Calculating Total Resistance Without Prefix

[Angie K.]

Homework Statement

a. What is the net resistance of the circuit connected to the battery in the figure above? Each resistor has the same resistance R. Give your answer as a number times R

b. What is the net resistance if the diagonal resistor between nodes A and B is replaced by a resistance of 1.9 R?

Homework Equations

Combining Resistors

Resistors in Series:
R(eq)=R1+R2+R3...

Resistors in Parallel:
R(eq)=1/R1+1/R2+1/R3...

The Attempt at a Solution

I feel like I did everything right but my answer or 13R/7 is wrong.
I labeled the Resistors: starting from the left side of square, R1, then the top R2, diagonal resistor R3, bottom of square R4 and right side of square R5 and the bottom resistor R6 (maybe I didn't need to go through all that to label them but I feel like it would be easier to understand my attempt of solving this).

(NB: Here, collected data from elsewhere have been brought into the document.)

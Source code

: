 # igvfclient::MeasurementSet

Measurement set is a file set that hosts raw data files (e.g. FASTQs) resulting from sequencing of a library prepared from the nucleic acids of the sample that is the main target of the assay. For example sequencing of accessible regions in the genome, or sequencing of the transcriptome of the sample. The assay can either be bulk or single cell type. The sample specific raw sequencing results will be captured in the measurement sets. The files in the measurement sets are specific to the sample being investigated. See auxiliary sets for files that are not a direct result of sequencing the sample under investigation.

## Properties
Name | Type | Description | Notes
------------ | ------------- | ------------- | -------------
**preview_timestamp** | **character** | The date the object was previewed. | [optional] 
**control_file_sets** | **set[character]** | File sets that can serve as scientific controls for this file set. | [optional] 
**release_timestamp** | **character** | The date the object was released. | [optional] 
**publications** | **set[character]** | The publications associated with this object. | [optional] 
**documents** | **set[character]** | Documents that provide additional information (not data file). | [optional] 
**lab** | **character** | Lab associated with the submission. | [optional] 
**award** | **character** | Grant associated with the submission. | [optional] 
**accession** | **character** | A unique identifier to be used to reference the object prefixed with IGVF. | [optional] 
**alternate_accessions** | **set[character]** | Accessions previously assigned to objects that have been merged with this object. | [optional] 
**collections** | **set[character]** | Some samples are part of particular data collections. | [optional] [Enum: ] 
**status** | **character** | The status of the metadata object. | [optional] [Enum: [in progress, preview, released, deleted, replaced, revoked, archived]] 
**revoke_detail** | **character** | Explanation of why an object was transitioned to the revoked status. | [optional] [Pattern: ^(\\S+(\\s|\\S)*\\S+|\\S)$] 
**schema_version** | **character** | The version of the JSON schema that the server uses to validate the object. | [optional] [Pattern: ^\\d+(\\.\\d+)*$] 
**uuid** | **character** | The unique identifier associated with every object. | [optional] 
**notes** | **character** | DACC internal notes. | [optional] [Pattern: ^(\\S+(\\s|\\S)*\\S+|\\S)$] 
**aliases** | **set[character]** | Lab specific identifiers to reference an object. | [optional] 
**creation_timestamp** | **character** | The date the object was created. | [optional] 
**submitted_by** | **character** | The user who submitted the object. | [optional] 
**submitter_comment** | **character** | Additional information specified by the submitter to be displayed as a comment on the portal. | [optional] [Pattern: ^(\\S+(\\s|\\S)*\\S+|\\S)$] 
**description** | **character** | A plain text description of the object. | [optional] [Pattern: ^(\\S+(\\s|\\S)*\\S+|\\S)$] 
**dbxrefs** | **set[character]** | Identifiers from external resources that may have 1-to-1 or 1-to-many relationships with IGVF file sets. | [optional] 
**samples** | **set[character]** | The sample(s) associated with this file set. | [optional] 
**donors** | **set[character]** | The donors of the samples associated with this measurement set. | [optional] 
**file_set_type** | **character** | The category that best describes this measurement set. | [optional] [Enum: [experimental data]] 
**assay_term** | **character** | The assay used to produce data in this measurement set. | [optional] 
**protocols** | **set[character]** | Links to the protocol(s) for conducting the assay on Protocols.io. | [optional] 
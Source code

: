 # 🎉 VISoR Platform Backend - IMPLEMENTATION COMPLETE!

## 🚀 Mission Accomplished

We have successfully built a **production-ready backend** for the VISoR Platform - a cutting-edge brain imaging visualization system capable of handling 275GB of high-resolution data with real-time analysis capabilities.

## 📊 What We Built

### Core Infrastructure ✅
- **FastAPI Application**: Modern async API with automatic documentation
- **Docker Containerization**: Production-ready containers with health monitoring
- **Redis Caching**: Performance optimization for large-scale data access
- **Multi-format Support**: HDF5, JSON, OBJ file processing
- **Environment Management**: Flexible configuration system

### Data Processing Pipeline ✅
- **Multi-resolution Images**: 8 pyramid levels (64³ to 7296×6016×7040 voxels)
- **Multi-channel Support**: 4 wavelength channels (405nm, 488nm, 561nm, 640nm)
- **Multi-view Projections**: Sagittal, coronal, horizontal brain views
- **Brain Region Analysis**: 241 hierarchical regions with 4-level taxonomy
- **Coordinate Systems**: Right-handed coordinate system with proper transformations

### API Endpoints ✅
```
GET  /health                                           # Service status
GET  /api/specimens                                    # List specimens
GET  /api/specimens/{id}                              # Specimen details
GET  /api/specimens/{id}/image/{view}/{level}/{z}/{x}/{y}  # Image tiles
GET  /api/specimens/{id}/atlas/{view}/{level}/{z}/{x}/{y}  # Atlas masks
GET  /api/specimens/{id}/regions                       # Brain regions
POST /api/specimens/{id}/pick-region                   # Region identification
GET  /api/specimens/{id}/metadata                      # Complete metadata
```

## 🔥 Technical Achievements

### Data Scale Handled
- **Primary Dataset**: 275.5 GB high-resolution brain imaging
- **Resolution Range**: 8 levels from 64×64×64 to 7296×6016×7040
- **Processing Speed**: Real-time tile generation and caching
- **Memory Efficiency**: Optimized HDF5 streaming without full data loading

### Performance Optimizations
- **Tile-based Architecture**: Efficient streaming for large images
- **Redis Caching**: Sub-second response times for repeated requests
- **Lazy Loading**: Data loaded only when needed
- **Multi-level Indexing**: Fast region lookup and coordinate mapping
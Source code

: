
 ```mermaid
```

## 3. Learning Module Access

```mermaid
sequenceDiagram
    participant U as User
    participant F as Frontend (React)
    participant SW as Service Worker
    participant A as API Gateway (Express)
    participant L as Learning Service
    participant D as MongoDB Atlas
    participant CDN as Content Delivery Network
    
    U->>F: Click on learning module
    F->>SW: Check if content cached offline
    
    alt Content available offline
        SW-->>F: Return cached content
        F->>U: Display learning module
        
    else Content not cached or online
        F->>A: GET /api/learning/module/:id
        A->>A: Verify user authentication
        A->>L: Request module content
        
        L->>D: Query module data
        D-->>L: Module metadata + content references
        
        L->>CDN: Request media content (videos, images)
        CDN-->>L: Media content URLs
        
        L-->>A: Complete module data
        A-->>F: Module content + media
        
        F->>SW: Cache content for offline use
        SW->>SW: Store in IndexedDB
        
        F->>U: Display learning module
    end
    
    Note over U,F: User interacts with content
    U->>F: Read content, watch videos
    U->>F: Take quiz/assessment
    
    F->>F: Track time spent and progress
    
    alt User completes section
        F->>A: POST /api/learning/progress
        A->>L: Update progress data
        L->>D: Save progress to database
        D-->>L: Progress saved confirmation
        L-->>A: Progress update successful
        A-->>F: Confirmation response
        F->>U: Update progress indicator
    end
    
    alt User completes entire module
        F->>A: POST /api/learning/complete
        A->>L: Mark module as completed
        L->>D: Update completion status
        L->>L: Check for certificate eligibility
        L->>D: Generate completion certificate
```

R1 and R2 are in series so adding them, I get 2R
Substituting R1 and R2 with a single 2R resistor, that one resistor would be in parallel to R3 so I get 3/2R
Then substituting one resistor for those, that one would be in series to R5 so I got 5R/3
then substituting one resistor for those, that one would be in parallel to R4 (bottom of square) so adding those, I got 6R/7 and adding the last resistor (in series) I got a total of 13R/7

Not sure where I went wrong, please help.

 

[axmls]

When you combine 2R in parallel with R on your second line:

[tex]\frac{1}{R_{eq}} = \frac{1}{2R} + \frac{1}{R} = \frac{3}{2R}[/tex]
Then you have to flip it to get the reciprocal:
[tex]\frac{1}{R_{eq}} = \frac{3}{2R} \implies R_{eq} = \frac{2R}{3}[/tex]
Don't forget to find that last reciprocal when finding the equivalent of two parallel resistors.

It helps to remember that, for two resistors in parallel (with a little algebra):
[tex]R_{eq} = \frac{R_1 R_2}{R_1 + R_2}.[/tex]

 

[SammyS]

Homework Statement

View attachment 82340

a. What is the net resistance of the circuit connected to the battery in the figure above? Each resistor has the same resistance R. Give your answer as a number times R

b. What is the net resistance if the diagonal resistor between nodes A and B is replaced by a resistance of 1.9 R?

Homework Equations

Combining Resistors

Resistors in Series:
R(eq)=R1+R2+R3...

Resistors in Parallel:
R(eq)=1/R1+1/R2+1/R3...

The Attempt at a Solution

I feel like I did everything right but my answer or 13R/7 is wrong.
I labeled the Resistors: starting from the left side of square, R1, then the top R2, diagonal resistor R3, bottom of square R4 and right side of square R5 and the bottom resistor R6 (maybe I didn't need to go through all that to label them but I feel like it would be easier to understand my attempt of solving this).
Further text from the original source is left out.